Ostereier und Schokoweihnachtsmann
Ostereier, vom Hasen bewacht
Dergestalt sind die Um­gangsformen in unserem erlauchten Mul­ti­kul­ti­viertel. Ich nahm also die Beu­te an mich und trug sie heim. Später kam besagter Mitbewohner von der Arbeit zurück. Gemeinsam packten wir aus.
Das Päckchen be­in­hal­te­te De­ko­ma­te­ri­ali­en, teils essbar, teils ess- und trinkbar, wie sie für eine gewisse Jah­re­szeit typisch sind.
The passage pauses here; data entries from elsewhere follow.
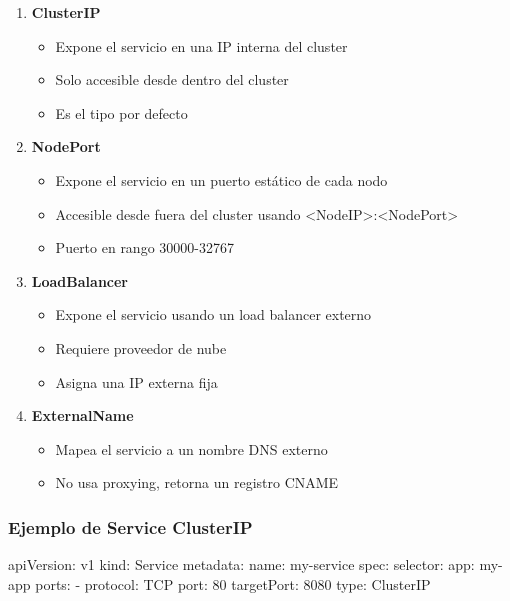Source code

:\documentclass[11pt,a4paper]{article}
\begin{document}
\begin{enumerate}
    \item \textbf{\textcolor{k8sblue}{ClusterIP}}
    \begin{itemize}
        \item Expone el servicio en una IP interna del cluster
        \item Solo accesible desde dentro del cluster
        \item Es el tipo por defecto
    \end{itemize}
    
    \item \textbf{\textcolor{k8ssuccess}{NodePort}}
    \begin{itemize}
        \item Expone el servicio en un puerto estático de cada nodo
        \item Accesible desde fuera del cluster usando <NodeIP>:<NodePort>
        \item Puerto en rango 30000-32767
    \end{itemize}
    
    \item \textbf{\textcolor{k8swarning}{LoadBalancer}}
    \begin{itemize}
        \item Expone el servicio usando un load balancer externo
        \item Requiere proveedor de nube
        \item Asigna una IP externa fija
    \end{itemize}
    
    \item \textbf{\textcolor{k8ssteelblue}{ExternalName}}
    \begin{itemize}
        \item Mapea el servicio a un nombre DNS externo
        \item No usa proxying, retorna un registro CNAME
    \end{itemize}
\end{enumerate}

\subsubsection{Ejemplo de Service ClusterIP}

\begin{commandbox}
apiVersion: v1
kind: Service
metadata:
  name: my-service
spec:
  selector:
    app: my-app
  ports:
    - protocol: TCP
      port: 80
      targetPort: 8080
  type: ClusterIP
\end{commandbox}
\end{document}
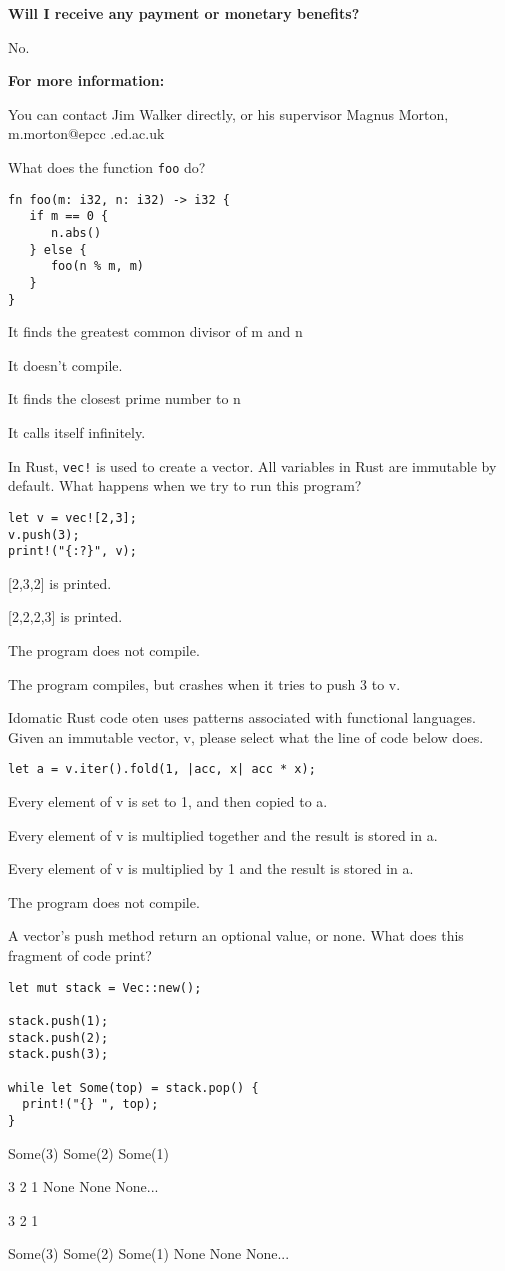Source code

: \documentclass[11pt]{article} %
\newcommand*\choice{\item}
\begin{document}
\noindent\textbf{Will I receive any payment or monetary benefits?}

\noindent No.

\noindent\textbf{For more information:}

\noindent You can contact Jim Walker directly, or his supervisor Magnus Morton, m.morton@epcc .ed.ac.uk
\pagebreak

\begin{multiplechoice}[choices=1]
What does the function \texttt{foo} do?
\begin{lstlisting}
fn foo(m: i32, n: i32) -> i32 {
   if m == 0 {
      n.abs()
   } else {
      foo(n % m, m)
   }
}
\end{lstlisting}
  \choice It finds the greatest common divisor of m and n
  \choice It doesn't compile.
  \choice It finds the closest prime number to n
  \choice It calls itself infinitely.
\end{multiplechoice}

\begin{multiplechoice}[choices=1]
In Rust, \texttt{vec!} is used to create a vector. All variables in Rust are immutable by default. What happens when we try to run this program?
\begin{lstlisting}
let v = vec![2,3];
v.push(3);
print!("{:?}", v);
\end{lstlisting}

\choice {[2,3,2]} is printed.
\choice {[2,2,2,3]} is printed.
\choice The program does not compile.
\choice The program compiles, but crashes when it tries to push 3 to v.

\end{multiplechoice}


\begin{multiplechoice}[choices=1]
Idomatic Rust code oten uses patterns associated with functional languages. Given an immutable vector, v, please select what the line of code below does.
\begin{lstlisting}
let a = v.iter().fold(1, |acc, x| acc * x);
\end{lstlisting}
  \choice Every element of v is set to 1, and then copied to a.
  \choice Every element of v is multiplied together and the result is stored in a.
  \choice Every element of v is multiplied by 1 and the result is stored in a.
  \choice The program does not compile.
\end{multiplechoice}

\begin{multiplechoice}[choices=1]
A vector's push method return an optional value, or none. What does this fragment of code print?
\begin{lstlisting}
let mut stack = Vec::new();

stack.push(1);
stack.push(2);
stack.push(3);

while let Some(top) = stack.pop() {
  print!("{} ", top);
}
\end{lstlisting}
  \choice Some(3) Some(2) Some(1)
  \choice 3 2 1 None None None...
  \choice 3 2 1
  \choice Some(3) Some(2) Some(1) None None None...
\end{multiplechoice}
\end{document}
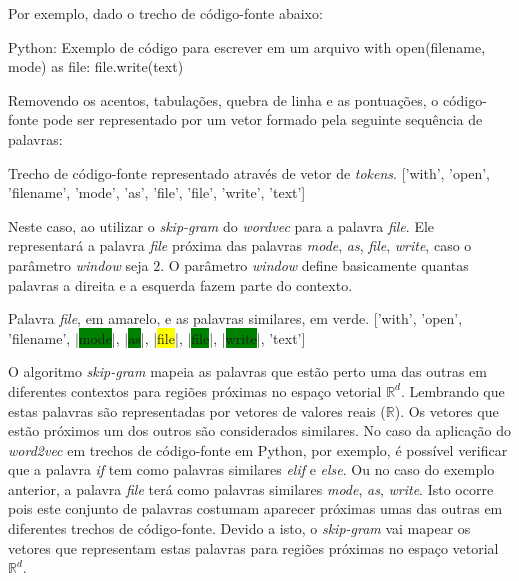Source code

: Por exemplo, dado o trecho de código-fonte abaixo:

\begin{mypython}{Python: Exemplo de código para escrever em um arquivo}
with open(filename, mode) as file:
    file.write(text)
\end{mypython}

Removendo os acentos, tabulações, quebra de linha e as pontuações, o código-fonte pode ser representado por um vetor formado pela seguinte sequência de palavras:

\begin{mypythonembedding}{Trecho de código-fonte representado através de vetor de \textit{tokens}.}
  ['with', 'open', 'filename', 'mode', 'as', 'file', 'file', 'write', 'text']
\end{mypythonembedding}

Neste caso, ao utilizar o \textit{skip-gram} do \textit{wordvec} para a palavra \emph{file}. Ele representará a palavra \emph{file} próxima das palavras \emph{mode}, \emph{as}, \emph{file}, \emph{write}, caso o parâmetro \textit{window} seja $2$. O parâmetro \textit{window} define basicamente quantas palavras a direita e a esquerda fazem parte do contexto.

\begin{mypythonembedding}{Palavra \textit{file}, em amarelo, e as palavras similares, em verde.}
  ['with', 'open', 'filename', |\colorbox{green}{mode}|, |\colorbox{green}{as}|, |\colorbox{yellow}{file}|, |\colorbox{green}{file}|, |\colorbox{green}{write}|, 'text']
\end{mypythonembedding}

O algoritmo \textit{skip-gram} mapeia as palavras que estão perto uma das outras em diferentes contextos para regiões próximas no espaço vetorial $\mathbb{R}^{d}$. Lembrando que estas palavras são representadas por vetores de valores reais ($\mathbb{R}$). Os vetores que estão próximos um dos outros são considerados similares. No caso da aplicação do \textit{word2vec} em trechos de código-fonte em Python, por exemplo, é possível verificar que a palavra \emph{if} tem como palavras similares \emph{elif} e \emph{else}. Ou no caso do exemplo anterior, a palavra \emph{file} terá como palavras similares \emph{mode}, \emph{as}, \emph{write}. Isto ocorre pois este conjunto de palavras costumam aparecer próximas umas das outras em diferentes trechos de código-fonte. Devido a isto, o \textit{skip-gram} vai mapear os vetores que representam estas palavras para regiões próximas no espaço vetorial $\mathbb{R}^{d}$.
Und da Ostern vor der Tür stand, waren wir gleich total aus dem Häus­chen.

Manche behaupten ja, dass Scho­ko­la­den­fi­guren, an denen ein wenig der Zahn der Zeit genagt hat, in neues Stan­niol­papier verpackt wer­den wür­den. Stimmt gar nicht!

Oder? Wie lange hält sich sowas? Und darf jemand den 50-Euro-Schein für ein Weih­nachts­geschenk von der Tante auch noch im Früh­jahr aus­geben oder muss er bis zum Jahres­ende warten?

Fragen über Fragen.

Das Som­mer­kleid wird sicher sehr schön werden.

Dienstag, 6. Februar 2018

Postmurks, die Erste

Seit Wochen warte ich auf ein Päckchen. Es will einfach nicht an­kom­men. Darin ist ein Buch, das ich für die Arbeit brauche. Ich frage beim Verlag nach, der veranlasst den Versand eines zweiten Exemplars.
 

Der Bürokollege und Mitbewohner erwartet auch Post. Dann landen zwei Päckchen bei Nachbarn ... die wenige Stunden später in den Winterurlaub aufbrechen. Weitere zwei Päckchen und einen Brief mit großem, steifem Umschlag nimmt ein anderer Postbote wieder mit.

Das alles passiert wohlgemerkt an einem Tag, an dem wir natürlich zu Hause arbeiten. Wir dürfen am Tag danach extra ins Postamt fahren, nein, ich, denn auf meinen Namen sind alle Benachrichtigungen aus­ge­stellt. (Das passiert auch an Tagen, an denen nur der Mit­be­woh­ner Post be­kommt; das Wörtchen "bei" ist ent­schei­dend.)

Postbenachrichtigungszettel
Viele Boten verderben die Post
Ich kritisiere das Ganze am Schalter. Die Schal­ter­da­me: "Jeden Tag hö­re ich sowas, ich kann schon gar nicht mehr rich­tig hinhören, sonst wäre ich noch ar­ran­gier­ter damit! Ich will mich aber nicht aufregen."
Das Fremdwort klingt wichtig. Ich muss grin­sen und meine Wut ist ver­dampft. Ich äußere Mit­ge­fühl für die Dame und gehe meines We­ges. Sie weiß allerdings nicht, wie sie meinen Stim­mungs­wandel be­wirkt hat.